I have been learning Normalization from "Fundamentals of Database Systems by Elmasri and Navathe (6th edition)" and I am having trouble understanding the following part about 2NF.
The following image is an example given under 2NF in the textbook
The candidate key is {SSN,Pnumber} The dependencies are SSN,Pnumber -> hours, SSN -> ename, pnumber->pname, pnumber -> plocation
The formal Definition:
A relation schema R is in 2NF if every nonprime attribute A in R is
fully functionally dependent on the primary key of R.
for example in the above picture:
if suppose, I define an additional functional dependency SSN -> hours, then taking the two functional dependencies,
{SSN,Pnumber} -> hours and SSN -> hours
the relation wont be in 2NF, because now SSN ->hours is now a partial functional dependency as SSN is a proper subset for the given candidate key {SSN,Pnumber}.
Looking at the relation and its general definition on 2NF, i presume that the above relation is in 2NF
As far as my understanding goes and how i understand what 2NF is,
A relation is in 2NF if one cannot find a proper subset (prime attributes)

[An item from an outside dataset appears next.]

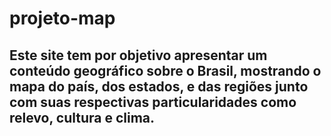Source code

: # projeto-map
<h2>Este site tem por objetivo apresentar um conteúdo geográfico sobre o Brasil, mostrando o mapa do país, dos estados, e das regiões junto com suas respectivas particularidades como relevo, cultura e clima.</h2>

of the on the left hand side (candidate key) of a functional dependency
which defines the NPA(non prime attribute).
My first question is, Why is the above relation not in 2NF? (The textbook has considered the above relation as not in 2NF)
There is, however, a informal ways(steps as per the textbook where a normal person not knowing normalization can take to reduce redundancy) being defined at the beginning of this chapter which are:
■ Making sure that the semantics of the attributes is clear in the schema
■ Reducing the redundant information in tuples
■ Reducing the NULL values in tuples
■ Disallowing the possibility of generating spurious tuples
The guideline mentioned is as follows:
My second question is, If the above steps described are taken into account, and consider why the following relation is not in 2NF, do you assume the following functional dependencies, which are,
{SSN,Pnumber} -> Pname
{SSN,Pnumber} -> Plocation
{SSN,Pnumber} -> Ename
making the decomposition of the relation correct? If the functional dependencies assumed are incorrect, then what are the factors leading for the relation to not satisfy 2NF condition?
When looked at a general point of view ... because the table contains more than one primary attributes and the information stored is concerned with both employee and project information, one can point out that those need to be separated, as Pnumber is a primary attribute of the composite key, the redundancy can somehow be intuitively guessed. This is because the semantics of the attributes are known to us.
what if the attributes were replaced with A,B,C,D,E,F
My Third question is, Are functional dependencies pre-determined based on "functionalities of database and a database designer having domain knowledge of the attributes" ?
Because based on the data and relation state at a given point the functional dependencies can change which was valid in one state can go invalid at a certain state.In general this can be said for any non primary attribute determining non primary attribute.
The formal definition :
A functional dependency, denoted by X → Y, between two sets of
attributes X and Y that are subsets of R specifies a constraint on the
possible tuples that can form a relation state r of R. The constraint is
that, for any two tuples t1 and t2 in r that have t1[X] = t2[X], they must
also have t1[Y] = t2[Y].
So won't predefining a functional dependency be wrong as on cannot generalize relation state at any given point?
Pardon me if my basic understanding of things is flawed to begin with.